*******************************************************************************
**     Building VirtualGL
*******************************************************************************


==================
Build Requirements
==================


All Systems
-----------

-- CMake (http://www.cmake.org) v2.8 or later

-- If building SSL support:
   * OpenSSL (http://www.OpenSSL.org) -- see "Building SSL Support" below

-- libjpeg-turbo SDK v1.1.1 or later
   * The libjpeg-turbo SDK binary packages can be downloaded from the "Files"
     area of http://sourceforge.net/projects/libjpeg-turbo/
   * The VirtualGL build system will search for the TurboJPEG/OSS header and
     library under /opt/libjpeg-turbo on Unix (including Cygwin) or
     c:\libjpeg-turbo[64] on Windows, but you can override this by setting the
     TJPEG_INCLUDE_DIR CMake variable to the directory containing turbojpeg.h
     and the TJPEG_LIBRARY CMake variable to the full path of the TurboJPEG/OSS
     library against which you want to link.


Linux or FreeBSD
----------------

-- GCC and G++

-- X11 and OpenGL development libraries:
   * libX11, libXext, libGL, libGLU, and (if you wish to enable X Video
     support) libXv


Mac
---

-- Xcode Tools
   * Available on the OS X install discs or from:
     http://developer.apple.com/tools/xcode
   * With earlier versions of Xcode, you will need to specify a custom install
     and select the following packages:
     gcc 3.x (or later), X11 SDK, OpenGL SDK, Mac OS X SDK
   * With Xcode 3.x and later, you can simply check "Unix Development Support"


Windows
-------

-- Microsoft Visual C++ 2005 or later

   If you don't already have Visual C++, then the easiest way to get it is by
   installing the Windows SDK:

   http://msdn.microsoft.com/en-us/windows/bb980924.aspx

   The Windows SDK includes both 32-bit and 64-bit Visual C++ compilers and
   everything necessary to build VirtualGL.

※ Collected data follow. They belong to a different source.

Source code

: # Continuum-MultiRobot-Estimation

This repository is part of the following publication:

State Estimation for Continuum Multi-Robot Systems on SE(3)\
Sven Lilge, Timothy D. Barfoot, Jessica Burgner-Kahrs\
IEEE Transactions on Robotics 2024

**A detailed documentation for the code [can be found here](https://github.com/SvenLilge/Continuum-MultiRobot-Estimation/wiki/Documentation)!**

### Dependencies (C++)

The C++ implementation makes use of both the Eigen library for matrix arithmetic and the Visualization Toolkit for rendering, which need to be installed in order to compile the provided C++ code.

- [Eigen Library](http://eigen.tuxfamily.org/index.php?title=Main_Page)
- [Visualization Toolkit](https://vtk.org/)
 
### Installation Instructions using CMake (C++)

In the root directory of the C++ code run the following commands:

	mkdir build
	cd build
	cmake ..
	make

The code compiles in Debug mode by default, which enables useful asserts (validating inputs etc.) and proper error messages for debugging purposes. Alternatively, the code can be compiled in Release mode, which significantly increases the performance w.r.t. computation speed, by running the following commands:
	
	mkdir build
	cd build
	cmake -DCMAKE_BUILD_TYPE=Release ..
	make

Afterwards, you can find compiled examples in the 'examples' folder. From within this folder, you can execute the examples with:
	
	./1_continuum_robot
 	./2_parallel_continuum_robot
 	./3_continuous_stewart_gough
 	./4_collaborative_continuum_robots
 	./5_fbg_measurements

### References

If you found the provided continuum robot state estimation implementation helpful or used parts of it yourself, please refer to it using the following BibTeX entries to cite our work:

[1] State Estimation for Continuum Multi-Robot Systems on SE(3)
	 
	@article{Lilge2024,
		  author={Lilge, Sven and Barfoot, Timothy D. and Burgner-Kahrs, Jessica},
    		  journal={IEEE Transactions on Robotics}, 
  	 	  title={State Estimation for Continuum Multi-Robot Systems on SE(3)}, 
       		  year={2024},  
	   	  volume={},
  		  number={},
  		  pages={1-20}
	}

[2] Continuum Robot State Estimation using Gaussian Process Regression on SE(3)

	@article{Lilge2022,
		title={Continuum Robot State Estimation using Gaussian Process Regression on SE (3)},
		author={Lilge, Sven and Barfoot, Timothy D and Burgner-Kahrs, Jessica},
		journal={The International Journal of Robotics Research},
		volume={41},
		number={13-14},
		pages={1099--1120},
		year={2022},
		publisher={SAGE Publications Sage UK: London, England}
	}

   * For 32-bit builds, you can also use Microsoft Visual C++ Express
     Edition.  Visual C++ Express Edition is a free download.
   * If you intend to build VirtualGL from the command line, then add the
     appropriate compiler and SDK directories to the INCLUDE, LIB, and PATH
     environment variables.  This is generally accomplished by executing
     vcvars32.bat or vcvars64.bat and SetEnv.cmd.  vcvars32.bat and
     vcvars64.bat are part of Visual C++ and are located in the same directory
     as the compiler.  SetEnv.cmd is part of the Windows SDK.  You can pass
     optional arguments to SetEnv.cmd to specify a 32-bit or 64-bit build
     environment.

-- OpenText Exceed XDK v8 or later

   * If you plan to build VirtualGL from the command line, add the XDK include
     path (for instance,
     c:\Program Files\Hummingbird\Connectivity\13.00\Exceed\XDK\include)
     to the system or user INCLUDE environment variable prior to building
     VirtualGL.  If you plan to use the Visual Studio IDE, then add this same
     path to the "Include Directories" property in Visual Studio.
   * If you plan to build VirtualGL from the command line, add the XDK library
     path (for instance,
     c:\Program Files\Hummingbird\Connectivity\13.00\Exceed\XDK\lib)
     to the system or user LIB environment variable prior to building
     VirtualGL.  If you plan to use the Visual Studio IDE, then add this same
     path to the "Include Directories" property in Visual Studio.


Cygwin
------

-- GCC and G++

-- X11 and OpenGL development libraries:
   * libX11, libXext, libGL, and libGLU


=======================================
32-bit VirtualGL Builds on 64-bit Linux
=======================================

In order to run 32-bit OpenGL applications using VirtualGL on a 64-bit Linux
platform, it is necessary to build both 32-bit and 64-bit versions of the
VirtualGL server components.  However, not all x86-64 Linux systems contain the
32-bit libraries necessary to build a 32-bit version of VirtualGL.  To build
32-bit VirtualGL components on an x86-64 Linux system, you will need, at
minimum, the following 32-bit libraries:

-- glibc and libstdc++ development libraries
   * On Ubuntu, these can both be obtained by installing the "g++-multilib"
     package

-- X11 and OpenGL development libraries
   * libX11, libXext, libGL, libGLU, and (unless you wish to disable X Video
     support) libXv
   * Ubuntu 10 and 11 ship these libraries in the "ia32-libs" package.
     On older releases, you may have to use getlibs
     (http://explore-ubuntu.blogspot.com/2010/04/getlibs.html) to
     install the 32-bit X11 dev. kit:
     > sudo getlibs -p libx11-dev libxext-dev libxau-dev libglu1-mesa-dev libxv-dev
   * Ubuntu 12 is currently a special case.  Because of the transition to
     MultiArch, ia32-libs is no longer used to install development stubs for
     32-bit libraries.  The accepted way to install these is to install the
     i386 version of the needed dev. kit.  However, unfortunately, some of the
     dev. kits conflict when you attempt to install 64-bit and 32-bit versions
     simultaneously.  The best solution at the moment is to install either the
     32-bit dev. kits:

     > sudo apt-get install libglu1-mesa-dev:i386 libxv-dev:i386

     or the 64-bit dev. kits:

     > sudo apt-get install libglu1-mesa-dev libxv-dev

     depending on which type of build you need to do.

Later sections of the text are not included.